Plain-text document sources
>>>>>

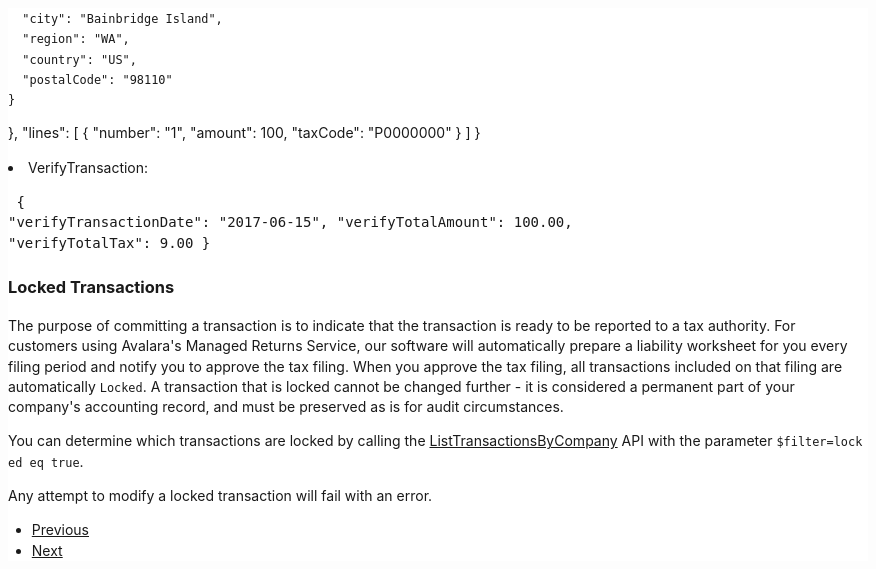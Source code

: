       "city": "Bainbridge Island",
      "region": "WA",
      "country": "US",
      "postalCode": "98110"
    }
  },
  "lines": [
    {
      "number": "1",
      "amount": 100,
      "taxCode": "P0000000"
    }
  ]
}
                </pre>
            </li>
            <li> VerifyTransaction:
                <pre>
{
 "verifyTransactionDate": "2017-06-15",
 "verifyTotalAmount": 100.00,
 "verifyTotalTax": 9.00
}
                </pre>
            </li>
        </ul>
    </div>
</div>
</div>

<h3>Locked Transactions</h3>

The purpose of committing a transaction is to indicate that the transaction is ready to be reported to a tax authority.  For customers using Avalara's Managed Returns Service, our software will automatically prepare a liability worksheet for you every filing period and notify you to approve the tax filing.  When you approve the tax filing, all transactions included on that filing are automatically <code>Locked</code>.  A transaction that is locked cannot be changed further - it is considered a permanent part of your company's accounting record, and must be preserved as is for audit circumstances.

You can determine which transactions are locked by calling the <a class="dev-guide-link" href="https://developer.avalara.com/api-reference/avatax/rest/v2/methods/Transactions/ListTransactionsByCompany/">ListTransactionsByCompany</a> API with the parameter <code>$filter=locked eq true</code>.

Any attempt to modify a locked transaction will fail with an error.

<ul class="pager">
  <li class="previous"><a href="/avatax/dev-guide/reconciliation/"><i class="glyphicon glyphicon-chevron-left"></i>Previous</a></li>
  <li class="next"><a href="/avatax/dev-guide/reconciliation/modifying-a-transaction/">Next<i class="glyphicon glyphicon-chevron-right"></i></a></li>
</ul>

<<<<<

§ **PROBLEM DESCRIPTION**
Could you retype exactly the lines from the one containing "Any attempt to" through the final line of the data above, and no others?

§ **THE ANSWER**
Any attempt to modify a locked transaction will fail with an error.

<ul class="pager">
  <li class="previous"><a href="/avatax/dev-guide/reconciliation/"><i class="glyphicon glyphicon-chevron-left"></i>Previous</a></li>
  <li class="next"><a href="/avatax/dev-guide/reconciliation/modifying-a-transaction/">Next<i class="glyphicon glyphicon-chevron-right"></i></a></li>
</ul>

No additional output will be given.